Look through the material and copy each line holding "that".

-=-=-

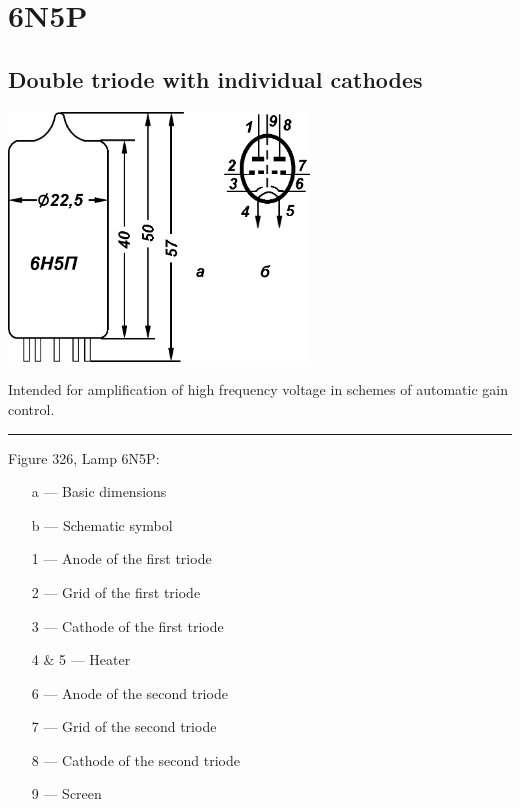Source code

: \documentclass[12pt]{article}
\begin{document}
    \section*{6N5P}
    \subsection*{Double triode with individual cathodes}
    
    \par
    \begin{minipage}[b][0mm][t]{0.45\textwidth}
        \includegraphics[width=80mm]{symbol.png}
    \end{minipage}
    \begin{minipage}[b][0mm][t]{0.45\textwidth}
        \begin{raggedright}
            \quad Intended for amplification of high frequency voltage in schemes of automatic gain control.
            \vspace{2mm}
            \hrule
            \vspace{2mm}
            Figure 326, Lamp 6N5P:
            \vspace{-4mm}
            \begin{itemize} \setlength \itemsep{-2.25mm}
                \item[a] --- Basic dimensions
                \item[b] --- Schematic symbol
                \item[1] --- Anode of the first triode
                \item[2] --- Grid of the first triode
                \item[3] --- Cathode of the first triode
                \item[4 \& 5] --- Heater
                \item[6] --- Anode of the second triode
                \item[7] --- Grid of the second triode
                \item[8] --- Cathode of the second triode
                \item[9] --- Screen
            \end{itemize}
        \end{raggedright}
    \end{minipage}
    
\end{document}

-=-=-

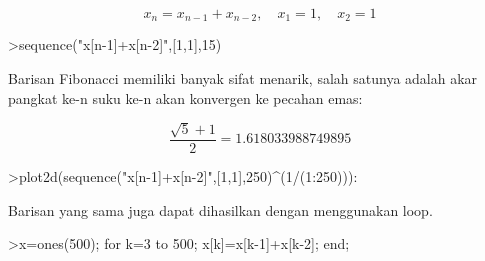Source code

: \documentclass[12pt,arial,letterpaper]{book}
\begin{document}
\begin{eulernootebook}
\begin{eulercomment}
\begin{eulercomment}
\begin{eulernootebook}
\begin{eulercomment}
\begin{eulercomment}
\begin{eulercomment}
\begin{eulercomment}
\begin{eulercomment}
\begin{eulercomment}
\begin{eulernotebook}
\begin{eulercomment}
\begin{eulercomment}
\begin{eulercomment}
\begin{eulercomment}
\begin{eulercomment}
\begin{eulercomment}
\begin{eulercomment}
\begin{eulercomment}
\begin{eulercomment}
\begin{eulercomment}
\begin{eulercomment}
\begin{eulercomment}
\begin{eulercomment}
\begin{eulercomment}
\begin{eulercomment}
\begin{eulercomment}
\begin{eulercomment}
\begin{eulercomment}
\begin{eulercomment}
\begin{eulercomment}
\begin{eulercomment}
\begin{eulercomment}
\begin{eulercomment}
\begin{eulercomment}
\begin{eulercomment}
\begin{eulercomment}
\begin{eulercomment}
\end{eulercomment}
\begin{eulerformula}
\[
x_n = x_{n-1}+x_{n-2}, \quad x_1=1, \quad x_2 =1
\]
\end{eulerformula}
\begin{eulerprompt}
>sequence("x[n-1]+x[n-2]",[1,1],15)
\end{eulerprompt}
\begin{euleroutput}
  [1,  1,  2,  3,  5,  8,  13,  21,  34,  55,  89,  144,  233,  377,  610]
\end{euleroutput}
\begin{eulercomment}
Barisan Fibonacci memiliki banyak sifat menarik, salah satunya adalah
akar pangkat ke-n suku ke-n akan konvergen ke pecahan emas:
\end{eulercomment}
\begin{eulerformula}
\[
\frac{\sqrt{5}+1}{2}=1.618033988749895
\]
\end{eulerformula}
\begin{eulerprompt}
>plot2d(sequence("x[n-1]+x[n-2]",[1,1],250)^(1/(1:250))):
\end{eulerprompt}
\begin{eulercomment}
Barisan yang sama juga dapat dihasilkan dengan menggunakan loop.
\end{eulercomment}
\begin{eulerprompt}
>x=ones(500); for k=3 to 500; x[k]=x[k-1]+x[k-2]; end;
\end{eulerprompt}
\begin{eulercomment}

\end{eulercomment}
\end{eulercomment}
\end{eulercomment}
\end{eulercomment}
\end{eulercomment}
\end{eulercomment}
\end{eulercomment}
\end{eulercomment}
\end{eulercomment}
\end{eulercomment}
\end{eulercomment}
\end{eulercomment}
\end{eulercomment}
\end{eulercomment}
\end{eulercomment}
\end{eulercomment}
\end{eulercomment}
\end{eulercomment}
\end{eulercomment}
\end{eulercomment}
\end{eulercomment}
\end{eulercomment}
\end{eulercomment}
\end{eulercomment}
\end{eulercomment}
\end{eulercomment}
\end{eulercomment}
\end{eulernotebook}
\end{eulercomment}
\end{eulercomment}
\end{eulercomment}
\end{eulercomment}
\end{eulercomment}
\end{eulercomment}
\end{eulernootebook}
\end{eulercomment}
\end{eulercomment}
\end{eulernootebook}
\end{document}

-=-=-

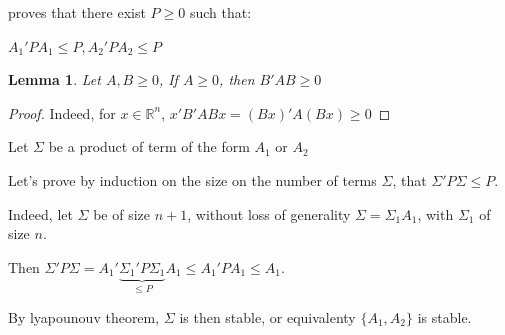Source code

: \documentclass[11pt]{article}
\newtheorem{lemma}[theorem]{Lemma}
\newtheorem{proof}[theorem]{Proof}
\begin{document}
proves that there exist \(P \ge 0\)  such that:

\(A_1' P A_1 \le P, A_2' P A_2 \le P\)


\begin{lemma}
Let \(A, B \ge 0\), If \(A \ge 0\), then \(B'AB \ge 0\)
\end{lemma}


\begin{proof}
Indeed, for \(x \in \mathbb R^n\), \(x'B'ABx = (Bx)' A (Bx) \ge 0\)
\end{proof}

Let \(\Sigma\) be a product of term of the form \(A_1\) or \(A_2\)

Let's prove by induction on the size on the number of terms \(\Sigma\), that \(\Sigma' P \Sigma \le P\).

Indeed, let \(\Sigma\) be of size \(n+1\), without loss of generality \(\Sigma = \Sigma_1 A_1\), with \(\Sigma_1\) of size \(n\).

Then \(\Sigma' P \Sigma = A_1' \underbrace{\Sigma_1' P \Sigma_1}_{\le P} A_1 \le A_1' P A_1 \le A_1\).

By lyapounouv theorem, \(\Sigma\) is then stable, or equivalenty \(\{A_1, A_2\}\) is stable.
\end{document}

-=-=-

→ Reply
proves that there exist \(P \ge 0\)  such that:
Let's prove by induction on the size on the number of terms \(\Sigma\), that \(\Sigma' P \Sigma \le P\).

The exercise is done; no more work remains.